**Task data**
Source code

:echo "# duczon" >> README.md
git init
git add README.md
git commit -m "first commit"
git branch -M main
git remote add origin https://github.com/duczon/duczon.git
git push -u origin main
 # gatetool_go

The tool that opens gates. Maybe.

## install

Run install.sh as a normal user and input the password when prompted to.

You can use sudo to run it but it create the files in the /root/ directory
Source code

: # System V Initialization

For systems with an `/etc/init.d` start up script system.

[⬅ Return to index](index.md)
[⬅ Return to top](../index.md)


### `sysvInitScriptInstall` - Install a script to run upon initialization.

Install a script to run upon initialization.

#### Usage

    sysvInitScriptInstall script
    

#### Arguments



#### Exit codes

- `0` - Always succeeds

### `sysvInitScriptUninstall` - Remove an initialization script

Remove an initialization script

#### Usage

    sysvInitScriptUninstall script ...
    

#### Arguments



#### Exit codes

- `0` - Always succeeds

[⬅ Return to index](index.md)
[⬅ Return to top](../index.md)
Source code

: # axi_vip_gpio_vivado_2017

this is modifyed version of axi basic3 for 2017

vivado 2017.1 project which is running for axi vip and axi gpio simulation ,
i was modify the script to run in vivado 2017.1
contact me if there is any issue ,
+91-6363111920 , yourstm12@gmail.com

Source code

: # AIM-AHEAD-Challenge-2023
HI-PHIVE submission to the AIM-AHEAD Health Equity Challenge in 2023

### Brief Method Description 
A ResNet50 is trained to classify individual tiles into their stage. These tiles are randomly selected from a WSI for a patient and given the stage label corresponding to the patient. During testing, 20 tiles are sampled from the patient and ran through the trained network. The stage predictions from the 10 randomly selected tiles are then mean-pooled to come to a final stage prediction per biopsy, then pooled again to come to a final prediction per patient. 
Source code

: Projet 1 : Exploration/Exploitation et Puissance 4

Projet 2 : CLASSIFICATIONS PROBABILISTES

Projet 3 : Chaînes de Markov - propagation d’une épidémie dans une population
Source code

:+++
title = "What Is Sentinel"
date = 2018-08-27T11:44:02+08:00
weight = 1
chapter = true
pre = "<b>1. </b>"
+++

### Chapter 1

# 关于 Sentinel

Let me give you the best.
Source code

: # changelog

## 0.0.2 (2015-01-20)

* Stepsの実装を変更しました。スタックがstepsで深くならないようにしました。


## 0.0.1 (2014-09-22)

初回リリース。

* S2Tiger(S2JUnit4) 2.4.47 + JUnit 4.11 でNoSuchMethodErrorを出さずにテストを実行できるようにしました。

**Your instructions**
Reproduce the whole listing, exactly.

**Exercise output**
Source code

:echo "# duczon" >> README.md
git init
git add README.md
git commit -m "first commit"
git branch -M main
git remote add origin https://github.com/duczon/duczon.git
git push -u origin main
 # gatetool_go

The tool that opens gates. Maybe.

## install

Run install.sh as a normal user and input the password when prompted to.

You can use sudo to run it but it create the files in the /root/ directory
Source code

: # System V Initialization

For systems with an `/etc/init.d` start up script system.

[⬅ Return to index](index.md)
[⬅ Return to top](../index.md)


### `sysvInitScriptInstall` - Install a script to run upon initialization.

Install a script to run upon initialization.

#### Usage

    sysvInitScriptInstall script
    

#### Arguments



#### Exit codes

- `0` - Always succeeds

### `sysvInitScriptUninstall` - Remove an initialization script

Remove an initialization script

#### Usage

    sysvInitScriptUninstall script ...
    

#### Arguments



#### Exit codes

- `0` - Always succeeds

[⬅ Return to index](index.md)
[⬅ Return to top](../index.md)
Source code

: # axi_vip_gpio_vivado_2017

this is modifyed version of axi basic3 for 2017

vivado 2017.1 project which is running for axi vip and axi gpio simulation ,
i was modify the script to run in vivado 2017.1
contact me if there is any issue ,
+91-6363111920 , yourstm12@gmail.com

Source code

: # AIM-AHEAD-Challenge-2023
HI-PHIVE submission to the AIM-AHEAD Health Equity Challenge in 2023

### Brief Method Description 
A ResNet50 is trained to classify individual tiles into their stage. These tiles are randomly selected from a WSI for a patient and given the stage label corresponding to the patient. During testing, 20 tiles are sampled from the patient and ran through the trained network. The stage predictions from the 10 randomly selected tiles are then mean-pooled to come to a final stage prediction per biopsy, then pooled again to come to a final prediction per patient. 
Source code

: Projet 1 : Exploration/Exploitation et Puissance 4

Projet 2 : CLASSIFICATIONS PROBABILISTES

Projet 3 : Chaînes de Markov - propagation d’une épidémie dans une population
Source code

:+++
title = "What Is Sentinel"
date = 2018-08-27T11:44:02+08:00
weight = 1
chapter = true
pre = "<b>1. </b>"
+++

### Chapter 1

# 关于 Sentinel

Let me give you the best.
Source code

: # changelog

## 0.0.2 (2015-01-20)

* Stepsの実装を変更しました。スタックがstepsで深くならないようにしました。


## 0.0.1 (2014-09-22)

初回リリース。

* S2Tiger(S2JUnit4) 2.4.47 + JUnit 4.11 でNoSuchMethodErrorを出さずにテストを実行できるようにしました。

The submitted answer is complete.